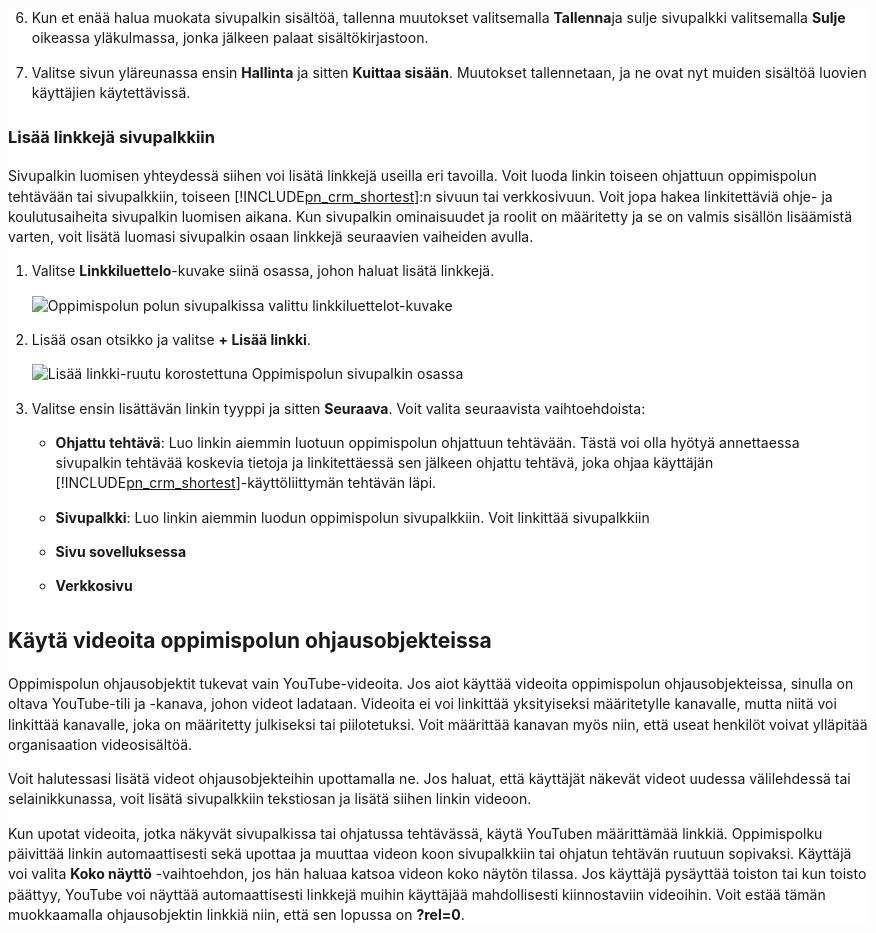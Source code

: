 6.  Kun et enää halua muokata sivupalkin sisältöä, tallenna muutokset valitsemalla **Tallenna**ja sulje sivupalkki valitsemalla **Sulje** oikeassa yläkulmassa, jonka jälkeen palaat sisältökirjastoon.  

7.  Valitse sivun yläreunassa ensin **Hallinta** ja sitten **Kuittaa sisään**. Muutokset tallennetaan, ja ne ovat nyt muiden sisältöä luovien käyttäjien käytettävissä.  

### <a name="add-links-to-your-sidebar"></a>Lisää linkkejä sivupalkkiin  
 Sivupalkin luomisen yhteydessä siihen voi lisätä linkkejä useilla eri tavoilla. Voit luoda linkin toiseen ohjattuun oppimispolun tehtävään tai sivupalkkiin, toiseen [!INCLUDE[pn_crm_shortest](../../includes/pn-crm-shortest.md)]:n sivuun tai verkkosivuun. Voit jopa hakea linkitettäviä ohje- ja koulutusaiheita sivupalkin luomisen aikana. Kun sivupalkin ominaisuudet ja roolit on määritetty ja se on valmis sisällön lisäämistä varten, voit lisätä luomasi sivupalkin osaan linkkejä seuraavien vaiheiden avulla.  

1. Valitse **Linkkiluettelo**-kuvake siinä osassa, johon haluat lisätä linkkejä.  

   ![Oppimispolun polun sivupalkissa valittu linkkiluettelot-kuvake](media/lp-sidebar-links.png "Oppimispolun polun sivupalkissa valittu linkkiluettelot-kuvake")  

2. Lisää osan otsikko ja valitse **+ Lisää linkki**.  

   ![Lisää linkki-ruutu korostettuna Oppimispolun sivupalkin osassa](media/lp-sidebar-addlink.png "Lisää linkki-ruutu korostettuna Oppimispolun sivupalkin osassa")  

3. Valitse ensin lisättävän linkin tyyppi ja sitten **Seuraava**. Voit valita seuraavista vaihtoehdoista:  

   - **Ohjattu tehtävä**: Luo linkin aiemmin luotuun oppimispolun ohjattuun tehtävään. Tästä voi olla hyötyä annettaessa sivupalkin tehtävää koskevia tietoja ja linkitettäessä sen jälkeen ohjattu tehtävä, joka ohjaa käyttäjän [!INCLUDE[pn_crm_shortest](../../includes/pn-crm-shortest.md)]-käyttöliittymän tehtävän läpi.  

   - **Sivupalkki**: Luo linkin aiemmin luodun oppimispolun sivupalkkiin. Voit linkittää sivupalkkiin  

   - **Sivu sovelluksessa**  

   - **Verkkosivu**  

<a name="Videos"></a>   
## <a name="use-videos-in-your-learning-path-controls"></a>Käytä videoita oppimispolun ohjausobjekteissa  
 Oppimispolun ohjausobjektit tukevat vain YouTube-videoita. Jos aiot käyttää videoita oppimispolun ohjausobjekteissa, sinulla on oltava YouTube-tili ja -kanava, johon videot ladataan. Videoita ei voi linkittää yksityiseksi määritetylle kanavalle, mutta niitä voi linkittää kanavalle, joka on määritetty julkiseksi tai piilotetuksi. Voit määrittää kanavan myös niin, että useat henkilöt voivat ylläpitää organisaation videosisältöä.  

 Voit halutessasi lisätä videot ohjausobjekteihin upottamalla ne. Jos haluat, että käyttäjät näkevät videot uudessa välilehdessä tai selainikkunassa, voit lisätä sivupalkkiin tekstiosan ja lisätä siihen linkin videoon.  

 Kun upotat videoita, jotka näkyvät sivupalkissa tai ohjatussa tehtävässä, käytä YouTuben määrittämää linkkiä. Oppimispolku päivittää linkin automaattisesti sekä upottaa ja muuttaa videon koon sivupalkkiin tai ohjatun tehtävän ruutuun sopivaksi. Käyttäjä voi valita **Koko näyttö** -vaihtoehdon, jos hän haluaa katsoa videon koko näytön tilassa. Jos käyttäjä pysäyttää toiston tai kun toisto päättyy, YouTube voi näyttää automaattisesti linkkejä muihin käyttäjää mahdollisesti kiinnostaviin videoihin. Voit estää tämän muokkaamalla ohjausobjektin linkkiä niin, että sen lopussa on **?rel=0**.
┄┄┄┄┄┄┄┄┄┄┄┄┄┄┄┄┄┄┄┄
◆ The task: Your output must match the records word for word, apart from the images, which are left out.

◆ Response to this task:
Source code

: 6.  Kun et enää halua muokata sivupalkin sisältöä, tallenna muutokset valitsemalla **Tallenna**ja sulje sivupalkki valitsemalla **Sulje** oikeassa yläkulmassa, jonka jälkeen palaat sisältökirjastoon.  

7.  Valitse sivun yläreunassa ensin **Hallinta** ja sitten **Kuittaa sisään**. Muutokset tallennetaan, ja ne ovat nyt muiden sisältöä luovien käyttäjien käytettävissä.  

### <a name="add-links-to-your-sidebar"></a>Lisää linkkejä sivupalkkiin  
 Sivupalkin luomisen yhteydessä siihen voi lisätä linkkejä useilla eri tavoilla. Voit luoda linkin toiseen ohjattuun oppimispolun tehtävään tai sivupalkkiin, toiseen [!INCLUDE[pn_crm_shortest](../../includes/pn-crm-shortest.md)]:n sivuun tai verkkosivuun. Voit jopa hakea linkitettäviä ohje- ja koulutusaiheita sivupalkin luomisen aikana. Kun sivupalkin ominaisuudet ja roolit on määritetty ja se on valmis sisällön lisäämistä varten, voit lisätä luomasi sivupalkin osaan linkkejä seuraavien vaiheiden avulla.  

1. Valitse **Linkkiluettelo**-kuvake siinä osassa, johon haluat lisätä linkkejä.  

   ![Oppimispolun polun sivupalkissa valittu linkkiluettelot-kuvake](media/lp-sidebar-links.png "Oppimispolun polun sivupalkissa valittu linkkiluettelot-kuvake")  

2. Lisää osan otsikko ja valitse **+ Lisää linkki**.  

   ![Lisää linkki-ruutu korostettuna Oppimispolun sivupalkin osassa](media/lp-sidebar-addlink.png "Lisää linkki-ruutu korostettuna Oppimispolun sivupalkin osassa")  

3. Valitse ensin lisättävän linkin tyyppi ja sitten **Seuraava**. Voit valita seuraavista vaihtoehdoista:  

   - **Ohjattu tehtävä**: Luo linkin aiemmin luotuun oppimispolun ohjattuun tehtävään. Tästä voi olla hyötyä annettaessa sivupalkin tehtävää koskevia tietoja ja linkitettäessä sen jälkeen ohjattu tehtävä, joka ohjaa käyttäjän [!INCLUDE[pn_crm_shortest](../../includes/pn-crm-shortest.md)]-käyttöliittymän tehtävän läpi.  

   - **Sivupalkki**: Luo linkin aiemmin luodun oppimispolun sivupalkkiin. Voit linkittää sivupalkkiin  

   - **Sivu sovelluksessa**  

   - **Verkkosivu**  

<a name="Videos"></a>   
## <a name="use-videos-in-your-learning-path-controls"></a>Käytä videoita oppimispolun ohjausobjekteissa  
 Oppimispolun ohjausobjektit tukevat vain YouTube-videoita. Jos aiot käyttää videoita oppimispolun ohjausobjekteissa, sinulla on oltava YouTube-tili ja -kanava, johon videot ladataan. Videoita ei voi linkittää yksityiseksi määritetylle kanavalle, mutta niitä voi linkittää kanavalle, joka on määritetty julkiseksi tai piilotetuksi. Voit määrittää kanavan myös niin, että useat henkilöt voivat ylläpitää organisaation videosisältöä.  

 Voit halutessasi lisätä videot ohjausobjekteihin upottamalla ne. Jos haluat, että käyttäjät näkevät videot uudessa välilehdessä tai selainikkunassa, voit lisätä sivupalkkiin tekstiosan ja lisätä siihen linkin videoon.  

 Kun upotat videoita, jotka näkyvät sivupalkissa tai ohjatussa tehtävässä, käytä YouTuben määrittämää linkkiä. Oppimispolku päivittää linkin automaattisesti sekä upottaa ja muuttaa videon koon sivupalkkiin tai ohjatun tehtävän ruutuun sopivaksi. Käyttäjä voi valita **Koko näyttö** -vaihtoehdon, jos hän haluaa katsoa videon koko näytön tilassa. Jos käyttäjä pysäyttää toiston tai kun toisto päättyy, YouTube voi näyttää automaattisesti linkkejä muihin käyttäjää mahdollisesti kiinnostaviin videoihin. Voit estää tämän muokkaamalla ohjausobjektin linkkiä niin, että sen lopussa on **?rel=0**.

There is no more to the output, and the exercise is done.